[Source texts of formatted documents]
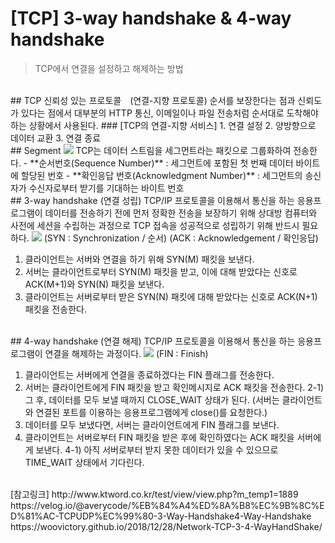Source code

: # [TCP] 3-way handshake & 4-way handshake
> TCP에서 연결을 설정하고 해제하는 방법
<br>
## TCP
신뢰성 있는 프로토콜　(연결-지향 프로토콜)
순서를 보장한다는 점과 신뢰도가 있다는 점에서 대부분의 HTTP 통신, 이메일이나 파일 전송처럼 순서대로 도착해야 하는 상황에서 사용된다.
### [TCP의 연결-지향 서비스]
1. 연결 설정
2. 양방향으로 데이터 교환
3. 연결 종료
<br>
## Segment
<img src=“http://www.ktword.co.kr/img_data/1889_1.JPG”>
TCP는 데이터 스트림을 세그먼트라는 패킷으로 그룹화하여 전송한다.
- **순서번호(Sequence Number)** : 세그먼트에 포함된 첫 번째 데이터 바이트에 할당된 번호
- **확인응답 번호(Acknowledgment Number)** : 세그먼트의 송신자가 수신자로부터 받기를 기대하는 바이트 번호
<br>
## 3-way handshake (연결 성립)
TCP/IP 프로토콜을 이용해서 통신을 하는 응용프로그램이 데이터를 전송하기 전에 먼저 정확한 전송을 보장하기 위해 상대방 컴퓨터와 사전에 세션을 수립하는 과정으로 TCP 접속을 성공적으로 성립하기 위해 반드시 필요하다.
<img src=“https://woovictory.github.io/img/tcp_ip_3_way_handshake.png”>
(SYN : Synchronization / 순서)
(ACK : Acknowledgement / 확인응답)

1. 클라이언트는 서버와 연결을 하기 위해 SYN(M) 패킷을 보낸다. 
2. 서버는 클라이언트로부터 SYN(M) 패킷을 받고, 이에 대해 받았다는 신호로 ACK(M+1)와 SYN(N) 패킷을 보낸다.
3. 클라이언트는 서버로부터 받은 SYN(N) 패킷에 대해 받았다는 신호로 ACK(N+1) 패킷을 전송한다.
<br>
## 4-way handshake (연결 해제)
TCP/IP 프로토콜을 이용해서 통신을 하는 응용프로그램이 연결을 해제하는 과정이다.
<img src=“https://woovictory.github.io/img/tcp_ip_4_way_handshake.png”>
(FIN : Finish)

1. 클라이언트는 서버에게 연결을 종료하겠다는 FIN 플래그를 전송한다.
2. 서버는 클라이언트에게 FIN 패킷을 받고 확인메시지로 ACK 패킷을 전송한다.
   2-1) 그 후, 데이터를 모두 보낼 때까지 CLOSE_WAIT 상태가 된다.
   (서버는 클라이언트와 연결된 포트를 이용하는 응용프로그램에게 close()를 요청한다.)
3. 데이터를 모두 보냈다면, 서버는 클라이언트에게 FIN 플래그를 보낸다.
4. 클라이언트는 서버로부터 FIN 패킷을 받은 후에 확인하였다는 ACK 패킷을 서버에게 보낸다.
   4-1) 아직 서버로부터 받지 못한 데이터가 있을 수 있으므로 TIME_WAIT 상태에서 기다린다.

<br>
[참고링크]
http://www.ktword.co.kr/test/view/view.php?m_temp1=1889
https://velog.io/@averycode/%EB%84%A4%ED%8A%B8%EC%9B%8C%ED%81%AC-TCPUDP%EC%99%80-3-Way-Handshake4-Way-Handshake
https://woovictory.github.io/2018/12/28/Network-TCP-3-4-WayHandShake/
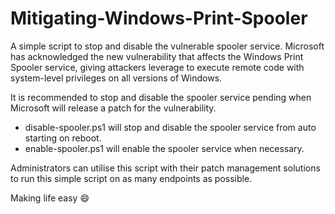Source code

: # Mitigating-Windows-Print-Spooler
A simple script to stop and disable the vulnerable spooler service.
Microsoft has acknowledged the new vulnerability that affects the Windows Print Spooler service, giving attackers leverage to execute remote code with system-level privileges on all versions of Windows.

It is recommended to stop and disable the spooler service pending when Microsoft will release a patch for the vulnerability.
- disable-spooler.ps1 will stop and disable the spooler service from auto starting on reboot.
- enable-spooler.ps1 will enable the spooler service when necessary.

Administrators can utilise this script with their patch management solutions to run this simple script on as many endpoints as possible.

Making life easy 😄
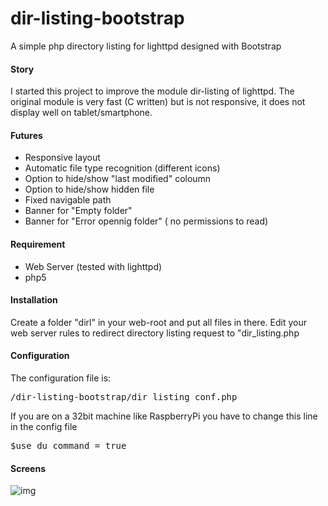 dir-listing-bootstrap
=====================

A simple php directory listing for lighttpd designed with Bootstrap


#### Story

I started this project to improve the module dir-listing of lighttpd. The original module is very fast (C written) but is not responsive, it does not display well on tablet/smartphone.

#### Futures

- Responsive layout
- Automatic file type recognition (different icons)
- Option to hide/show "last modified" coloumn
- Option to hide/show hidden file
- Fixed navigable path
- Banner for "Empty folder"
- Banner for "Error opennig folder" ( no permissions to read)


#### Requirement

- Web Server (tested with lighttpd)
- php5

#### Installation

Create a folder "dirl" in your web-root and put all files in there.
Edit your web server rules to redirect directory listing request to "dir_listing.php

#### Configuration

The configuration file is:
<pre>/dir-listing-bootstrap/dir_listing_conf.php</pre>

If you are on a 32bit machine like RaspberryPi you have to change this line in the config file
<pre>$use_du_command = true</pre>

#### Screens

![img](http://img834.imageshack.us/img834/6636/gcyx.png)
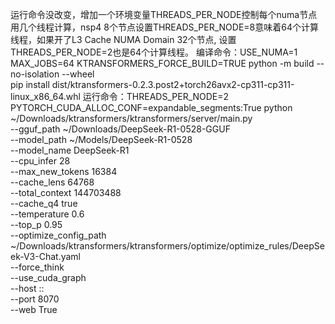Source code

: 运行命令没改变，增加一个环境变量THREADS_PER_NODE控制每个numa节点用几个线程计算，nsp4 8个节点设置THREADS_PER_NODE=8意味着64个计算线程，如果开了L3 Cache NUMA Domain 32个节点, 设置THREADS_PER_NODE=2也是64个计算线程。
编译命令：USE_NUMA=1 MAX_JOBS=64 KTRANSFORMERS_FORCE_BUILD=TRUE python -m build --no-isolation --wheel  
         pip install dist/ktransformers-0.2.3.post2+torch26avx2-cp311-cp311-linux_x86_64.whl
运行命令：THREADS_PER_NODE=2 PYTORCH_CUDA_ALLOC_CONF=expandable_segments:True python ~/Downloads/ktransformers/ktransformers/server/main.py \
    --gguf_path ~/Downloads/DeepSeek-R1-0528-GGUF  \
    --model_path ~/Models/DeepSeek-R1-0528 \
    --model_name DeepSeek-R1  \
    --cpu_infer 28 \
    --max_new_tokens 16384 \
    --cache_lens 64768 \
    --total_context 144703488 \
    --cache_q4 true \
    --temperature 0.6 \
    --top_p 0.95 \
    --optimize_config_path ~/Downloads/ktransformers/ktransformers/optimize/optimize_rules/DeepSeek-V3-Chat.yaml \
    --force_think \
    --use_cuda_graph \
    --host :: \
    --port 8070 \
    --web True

* * *

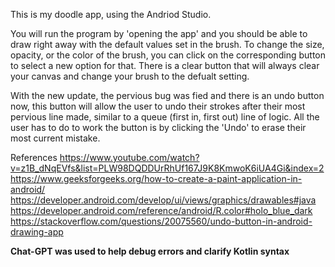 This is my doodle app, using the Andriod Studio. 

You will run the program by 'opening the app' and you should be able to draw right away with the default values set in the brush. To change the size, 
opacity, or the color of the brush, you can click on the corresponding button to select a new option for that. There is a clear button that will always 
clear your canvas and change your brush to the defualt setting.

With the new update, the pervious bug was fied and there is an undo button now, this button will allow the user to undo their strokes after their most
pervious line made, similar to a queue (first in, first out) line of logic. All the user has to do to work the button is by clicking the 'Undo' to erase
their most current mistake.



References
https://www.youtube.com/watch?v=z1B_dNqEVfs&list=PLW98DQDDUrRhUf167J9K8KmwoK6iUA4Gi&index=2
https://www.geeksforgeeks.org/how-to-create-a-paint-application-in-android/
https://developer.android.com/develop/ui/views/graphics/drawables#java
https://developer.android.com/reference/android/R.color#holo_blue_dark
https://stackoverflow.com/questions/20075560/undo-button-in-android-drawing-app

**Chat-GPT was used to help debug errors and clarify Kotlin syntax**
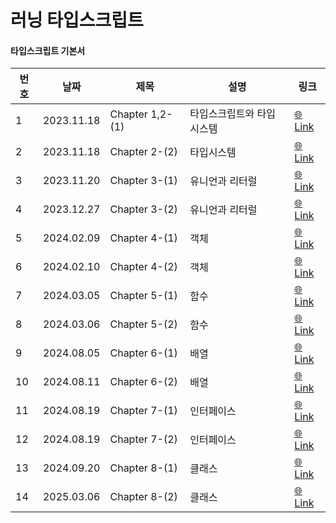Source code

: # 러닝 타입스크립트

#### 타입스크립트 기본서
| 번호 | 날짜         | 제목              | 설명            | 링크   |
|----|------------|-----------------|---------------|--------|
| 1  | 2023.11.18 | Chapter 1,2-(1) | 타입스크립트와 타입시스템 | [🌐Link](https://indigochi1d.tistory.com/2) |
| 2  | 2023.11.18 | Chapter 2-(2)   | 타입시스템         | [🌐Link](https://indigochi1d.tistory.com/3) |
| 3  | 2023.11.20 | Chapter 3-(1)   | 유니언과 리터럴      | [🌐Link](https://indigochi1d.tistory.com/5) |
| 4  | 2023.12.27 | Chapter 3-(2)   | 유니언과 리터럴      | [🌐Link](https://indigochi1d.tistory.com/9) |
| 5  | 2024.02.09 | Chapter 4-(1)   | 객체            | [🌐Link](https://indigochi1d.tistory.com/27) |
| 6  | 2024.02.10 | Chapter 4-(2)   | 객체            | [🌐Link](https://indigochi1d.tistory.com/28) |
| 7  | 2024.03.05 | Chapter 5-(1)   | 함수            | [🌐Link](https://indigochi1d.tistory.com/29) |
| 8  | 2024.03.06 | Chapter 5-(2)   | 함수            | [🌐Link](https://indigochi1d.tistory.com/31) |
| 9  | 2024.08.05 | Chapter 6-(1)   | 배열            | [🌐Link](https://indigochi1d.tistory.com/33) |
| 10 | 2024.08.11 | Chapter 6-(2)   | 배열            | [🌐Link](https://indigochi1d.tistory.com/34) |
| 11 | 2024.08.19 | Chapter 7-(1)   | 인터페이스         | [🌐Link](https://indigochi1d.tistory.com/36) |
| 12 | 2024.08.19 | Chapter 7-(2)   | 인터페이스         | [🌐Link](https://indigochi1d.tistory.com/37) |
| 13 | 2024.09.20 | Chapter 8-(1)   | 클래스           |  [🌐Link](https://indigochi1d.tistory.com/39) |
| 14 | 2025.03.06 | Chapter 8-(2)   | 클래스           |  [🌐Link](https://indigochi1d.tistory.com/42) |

TASK TO COMPLETE: Check each line above for the word "github" and copy every line that has it.

ANSWER SECTION:
<img src=“https://woovictory.github.io/img/tcp_ip_3_way_handshake.png”>
<img src=“https://woovictory.github.io/img/tcp_ip_4_way_handshake.png”>
https://woovictory.github.io/2018/12/28/Network-TCP-3-4-WayHandShake/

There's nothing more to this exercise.